The Fear of Relationships: Part 1

I am not the best when it comes to relationships. If anything me being single is a testimony of how relationships are testing and draining for me. After speaking with a friend about how I act in relationships, I came to realise that many can’t and won’t understand the stance a depressive takes in relationships of any kind. This is why I am writing this post a day early. I have decided to do a two part series of how I, as a sufferer of severe depression, reacts and deals with relationships.
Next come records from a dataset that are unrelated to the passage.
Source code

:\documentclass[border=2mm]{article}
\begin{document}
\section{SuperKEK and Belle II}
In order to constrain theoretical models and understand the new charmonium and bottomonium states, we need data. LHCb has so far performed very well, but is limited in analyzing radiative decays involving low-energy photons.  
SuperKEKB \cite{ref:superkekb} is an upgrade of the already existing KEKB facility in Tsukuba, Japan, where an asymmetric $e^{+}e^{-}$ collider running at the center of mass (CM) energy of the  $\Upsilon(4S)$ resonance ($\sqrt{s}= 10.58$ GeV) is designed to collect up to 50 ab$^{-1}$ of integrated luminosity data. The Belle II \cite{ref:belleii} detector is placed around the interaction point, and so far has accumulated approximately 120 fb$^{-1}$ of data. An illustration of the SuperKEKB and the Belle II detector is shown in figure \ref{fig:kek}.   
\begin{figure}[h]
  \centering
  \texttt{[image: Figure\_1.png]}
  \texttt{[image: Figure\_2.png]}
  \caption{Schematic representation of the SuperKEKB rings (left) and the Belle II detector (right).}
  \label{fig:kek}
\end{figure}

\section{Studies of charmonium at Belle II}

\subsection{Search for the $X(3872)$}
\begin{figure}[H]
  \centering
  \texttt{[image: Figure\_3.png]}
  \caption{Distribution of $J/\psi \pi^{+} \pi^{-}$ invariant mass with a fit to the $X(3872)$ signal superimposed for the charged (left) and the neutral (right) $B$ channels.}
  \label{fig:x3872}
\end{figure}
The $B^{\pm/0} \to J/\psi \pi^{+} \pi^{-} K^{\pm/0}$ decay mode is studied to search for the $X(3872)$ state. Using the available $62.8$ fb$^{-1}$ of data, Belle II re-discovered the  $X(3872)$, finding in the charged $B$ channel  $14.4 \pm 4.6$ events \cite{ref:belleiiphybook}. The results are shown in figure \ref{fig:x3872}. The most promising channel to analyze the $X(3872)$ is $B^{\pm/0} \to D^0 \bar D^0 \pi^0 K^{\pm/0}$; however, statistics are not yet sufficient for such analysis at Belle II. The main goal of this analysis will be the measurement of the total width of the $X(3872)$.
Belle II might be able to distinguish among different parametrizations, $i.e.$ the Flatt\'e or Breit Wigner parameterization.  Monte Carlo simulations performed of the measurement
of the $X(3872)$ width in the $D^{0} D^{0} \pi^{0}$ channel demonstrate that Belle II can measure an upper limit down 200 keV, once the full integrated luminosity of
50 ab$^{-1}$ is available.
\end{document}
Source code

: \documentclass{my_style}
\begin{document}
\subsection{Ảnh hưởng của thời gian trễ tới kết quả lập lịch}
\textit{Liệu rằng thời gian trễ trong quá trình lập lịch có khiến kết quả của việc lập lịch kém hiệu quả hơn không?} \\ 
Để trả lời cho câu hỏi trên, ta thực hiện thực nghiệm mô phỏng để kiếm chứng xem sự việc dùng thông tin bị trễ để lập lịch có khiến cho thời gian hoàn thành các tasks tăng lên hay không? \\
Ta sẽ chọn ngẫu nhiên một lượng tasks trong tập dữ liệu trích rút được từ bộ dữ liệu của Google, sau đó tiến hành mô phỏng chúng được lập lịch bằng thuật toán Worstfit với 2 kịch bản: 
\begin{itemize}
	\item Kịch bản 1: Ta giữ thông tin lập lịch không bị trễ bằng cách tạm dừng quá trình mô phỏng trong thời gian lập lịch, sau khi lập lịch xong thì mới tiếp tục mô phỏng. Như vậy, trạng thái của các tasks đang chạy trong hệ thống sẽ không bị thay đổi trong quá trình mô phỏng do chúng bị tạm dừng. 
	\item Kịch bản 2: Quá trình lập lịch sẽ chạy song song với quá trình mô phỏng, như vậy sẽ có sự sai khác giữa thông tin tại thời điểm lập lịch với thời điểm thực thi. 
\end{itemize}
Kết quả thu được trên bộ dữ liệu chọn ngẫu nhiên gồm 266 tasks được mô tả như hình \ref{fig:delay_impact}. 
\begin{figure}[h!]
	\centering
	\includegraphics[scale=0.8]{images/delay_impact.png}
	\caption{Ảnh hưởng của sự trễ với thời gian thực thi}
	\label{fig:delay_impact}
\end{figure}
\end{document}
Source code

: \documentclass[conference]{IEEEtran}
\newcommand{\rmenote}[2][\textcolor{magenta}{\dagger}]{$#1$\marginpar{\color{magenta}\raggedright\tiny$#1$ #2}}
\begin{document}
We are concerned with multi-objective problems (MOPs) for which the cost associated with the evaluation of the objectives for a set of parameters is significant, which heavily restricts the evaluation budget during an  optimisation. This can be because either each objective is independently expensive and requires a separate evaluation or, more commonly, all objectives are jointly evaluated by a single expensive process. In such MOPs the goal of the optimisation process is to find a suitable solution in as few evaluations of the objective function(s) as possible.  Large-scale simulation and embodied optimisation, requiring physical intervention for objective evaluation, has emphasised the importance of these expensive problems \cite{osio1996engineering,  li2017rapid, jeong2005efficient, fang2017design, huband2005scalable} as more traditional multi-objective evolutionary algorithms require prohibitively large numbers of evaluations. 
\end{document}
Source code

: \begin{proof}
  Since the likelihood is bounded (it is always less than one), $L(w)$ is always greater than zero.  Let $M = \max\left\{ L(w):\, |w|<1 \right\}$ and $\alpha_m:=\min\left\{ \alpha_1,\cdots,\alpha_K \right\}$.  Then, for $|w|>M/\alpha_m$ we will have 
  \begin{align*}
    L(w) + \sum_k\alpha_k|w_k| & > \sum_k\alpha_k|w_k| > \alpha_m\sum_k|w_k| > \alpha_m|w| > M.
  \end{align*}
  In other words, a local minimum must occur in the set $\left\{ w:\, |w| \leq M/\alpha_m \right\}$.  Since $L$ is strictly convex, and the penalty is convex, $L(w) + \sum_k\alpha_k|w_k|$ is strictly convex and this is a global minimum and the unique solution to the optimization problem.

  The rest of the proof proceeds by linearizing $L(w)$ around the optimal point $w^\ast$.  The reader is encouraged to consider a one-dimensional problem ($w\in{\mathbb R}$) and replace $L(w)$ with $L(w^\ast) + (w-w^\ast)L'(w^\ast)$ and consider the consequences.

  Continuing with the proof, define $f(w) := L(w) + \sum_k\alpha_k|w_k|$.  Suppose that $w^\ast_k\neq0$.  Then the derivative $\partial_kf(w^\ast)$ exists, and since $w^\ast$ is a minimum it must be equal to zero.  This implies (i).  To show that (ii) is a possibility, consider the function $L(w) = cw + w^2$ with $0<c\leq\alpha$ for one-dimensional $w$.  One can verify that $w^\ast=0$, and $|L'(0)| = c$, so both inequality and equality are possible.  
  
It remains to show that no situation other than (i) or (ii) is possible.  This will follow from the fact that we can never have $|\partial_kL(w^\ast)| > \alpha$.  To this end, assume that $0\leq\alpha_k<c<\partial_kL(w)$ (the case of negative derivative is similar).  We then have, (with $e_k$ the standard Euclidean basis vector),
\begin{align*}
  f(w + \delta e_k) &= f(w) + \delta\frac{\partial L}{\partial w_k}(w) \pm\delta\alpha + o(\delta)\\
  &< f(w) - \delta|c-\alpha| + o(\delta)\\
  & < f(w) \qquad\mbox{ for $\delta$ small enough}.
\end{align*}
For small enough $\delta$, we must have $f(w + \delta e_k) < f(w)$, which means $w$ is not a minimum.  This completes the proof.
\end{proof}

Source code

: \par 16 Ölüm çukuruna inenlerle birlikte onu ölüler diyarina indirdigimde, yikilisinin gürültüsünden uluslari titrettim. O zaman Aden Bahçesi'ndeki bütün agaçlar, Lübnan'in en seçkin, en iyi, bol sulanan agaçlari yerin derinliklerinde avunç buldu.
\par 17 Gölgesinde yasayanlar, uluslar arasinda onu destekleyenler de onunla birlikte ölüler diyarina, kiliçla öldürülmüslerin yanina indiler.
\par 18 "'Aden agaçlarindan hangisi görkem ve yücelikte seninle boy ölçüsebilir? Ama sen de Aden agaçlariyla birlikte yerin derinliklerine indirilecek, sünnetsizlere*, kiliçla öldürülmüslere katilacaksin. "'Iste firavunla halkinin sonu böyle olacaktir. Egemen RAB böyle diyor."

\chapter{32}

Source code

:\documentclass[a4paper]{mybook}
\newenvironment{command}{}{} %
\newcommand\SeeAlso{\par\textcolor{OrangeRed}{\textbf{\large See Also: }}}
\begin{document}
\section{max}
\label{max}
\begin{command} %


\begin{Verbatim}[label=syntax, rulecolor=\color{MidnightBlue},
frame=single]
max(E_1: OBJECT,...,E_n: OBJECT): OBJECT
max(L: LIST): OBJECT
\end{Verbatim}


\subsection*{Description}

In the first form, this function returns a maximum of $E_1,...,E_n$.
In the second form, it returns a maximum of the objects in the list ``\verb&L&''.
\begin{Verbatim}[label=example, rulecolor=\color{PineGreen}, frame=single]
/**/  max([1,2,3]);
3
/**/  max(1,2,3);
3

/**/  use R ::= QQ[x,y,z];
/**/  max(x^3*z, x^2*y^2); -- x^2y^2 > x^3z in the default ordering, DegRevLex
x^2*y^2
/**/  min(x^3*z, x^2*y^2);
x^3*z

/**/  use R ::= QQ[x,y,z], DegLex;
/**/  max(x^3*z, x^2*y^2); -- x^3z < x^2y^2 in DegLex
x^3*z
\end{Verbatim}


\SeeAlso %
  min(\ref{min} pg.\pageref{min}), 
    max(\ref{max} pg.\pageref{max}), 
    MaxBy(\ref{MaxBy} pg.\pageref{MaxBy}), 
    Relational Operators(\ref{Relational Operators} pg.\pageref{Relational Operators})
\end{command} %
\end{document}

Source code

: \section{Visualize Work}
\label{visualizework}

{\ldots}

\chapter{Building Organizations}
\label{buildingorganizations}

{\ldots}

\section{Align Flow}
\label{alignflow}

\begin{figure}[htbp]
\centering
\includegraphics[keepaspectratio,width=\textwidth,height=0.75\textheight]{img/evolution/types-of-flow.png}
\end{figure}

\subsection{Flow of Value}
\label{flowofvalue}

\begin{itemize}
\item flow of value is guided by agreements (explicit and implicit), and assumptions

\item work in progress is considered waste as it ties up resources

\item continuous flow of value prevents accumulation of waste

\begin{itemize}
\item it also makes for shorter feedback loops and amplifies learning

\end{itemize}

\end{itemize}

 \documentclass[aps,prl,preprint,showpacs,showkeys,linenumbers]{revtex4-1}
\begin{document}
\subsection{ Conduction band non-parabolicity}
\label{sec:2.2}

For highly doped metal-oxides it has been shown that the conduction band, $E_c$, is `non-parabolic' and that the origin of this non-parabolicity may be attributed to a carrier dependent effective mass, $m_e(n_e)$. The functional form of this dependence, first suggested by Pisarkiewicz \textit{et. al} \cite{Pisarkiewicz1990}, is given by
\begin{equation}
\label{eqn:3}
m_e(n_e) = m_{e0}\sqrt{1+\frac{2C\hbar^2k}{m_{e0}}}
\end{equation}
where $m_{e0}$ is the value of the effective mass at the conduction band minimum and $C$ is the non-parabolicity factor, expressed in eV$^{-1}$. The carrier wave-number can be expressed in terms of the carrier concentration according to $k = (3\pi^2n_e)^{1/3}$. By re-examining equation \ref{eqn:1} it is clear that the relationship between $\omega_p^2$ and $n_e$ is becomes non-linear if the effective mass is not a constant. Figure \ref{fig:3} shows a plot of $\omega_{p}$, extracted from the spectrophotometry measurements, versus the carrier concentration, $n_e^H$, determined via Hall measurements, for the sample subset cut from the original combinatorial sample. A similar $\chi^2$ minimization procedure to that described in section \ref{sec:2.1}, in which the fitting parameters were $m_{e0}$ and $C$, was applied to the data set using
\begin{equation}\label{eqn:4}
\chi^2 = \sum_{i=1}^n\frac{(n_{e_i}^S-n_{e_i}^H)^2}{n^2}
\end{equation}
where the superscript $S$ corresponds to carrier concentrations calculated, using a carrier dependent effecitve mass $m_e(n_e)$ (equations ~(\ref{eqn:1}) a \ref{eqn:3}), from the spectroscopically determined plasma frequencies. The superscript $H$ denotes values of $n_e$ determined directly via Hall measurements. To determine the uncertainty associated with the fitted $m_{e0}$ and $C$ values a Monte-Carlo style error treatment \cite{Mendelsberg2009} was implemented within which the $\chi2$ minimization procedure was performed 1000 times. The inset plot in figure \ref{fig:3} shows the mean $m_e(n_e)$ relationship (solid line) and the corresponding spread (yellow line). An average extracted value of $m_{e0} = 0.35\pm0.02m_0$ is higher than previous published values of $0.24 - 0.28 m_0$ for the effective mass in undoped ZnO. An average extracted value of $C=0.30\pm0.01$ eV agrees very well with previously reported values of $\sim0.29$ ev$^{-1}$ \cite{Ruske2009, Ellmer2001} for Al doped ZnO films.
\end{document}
I don’t date much for various reasons. When I tell people that I have only dated three people in my 23 years of life, many refuse to believe it. I find it hard to be emotinally intimate with people. In the back of my mind I expect them to disappoint me, or hurt me in one way or the other. I’m not sure as to why this is, but my psychologist says it has to do with the daddy issues I still cling on to. Making every man in my life into the man that decided to leave me before my birth. Don’t get me wrong, I am a lover of love. However the fear of being used leaves me paralysed, and almost incapable of accepting affecting.

I remember the first time I got a boyfriend, I was in grade 10 going on to grade 11, and for me it was a massive achievement. I had finally gained enough courage to allow another person to love me. However I didn’t make it easy for him. My insecurities dictated the manner I would react and interact with him. I refused to let him too close, because what if I truly loved him? What then would happen to me if he decided to leave me for a girl prettier than me. A girl who didn’t wear glasses and liked going out to parties. A girl who didn’t have a curfew and liked the idea of being drunk every weekend? So before he could leave me, I left him. I distanced myself because that is what I do best. This is a pattern that repeated itself in my next two relationships. Each leaving scars more deeper than the previous. Each leaving me more fragile and more self critical.

I could turn around and blame the men I have dated. Justifying my fears by recounting the emotional and psysical abuse I had to endure in the quest to find love. However I am the first to be blamed. I allowed them to treat me like less, because I believed I was not worth much. Before they ever entered my life I had destroyed my self esteem, and called myself names I would never call others. Because I hated myself I gave others the permission to do the same to me. I used the past as a reason to sabbotage my future.

The interesting thing is that most depressives crave for love. More than anything they want to feel love everyday. However they are afraid of love. It is as though we have become so used to our darkness that the light love provides is frightening. So instead of sticking around in relationships that are positive of fulfiling. We gravitate to those that are destructive and dark, as this is what we are used to.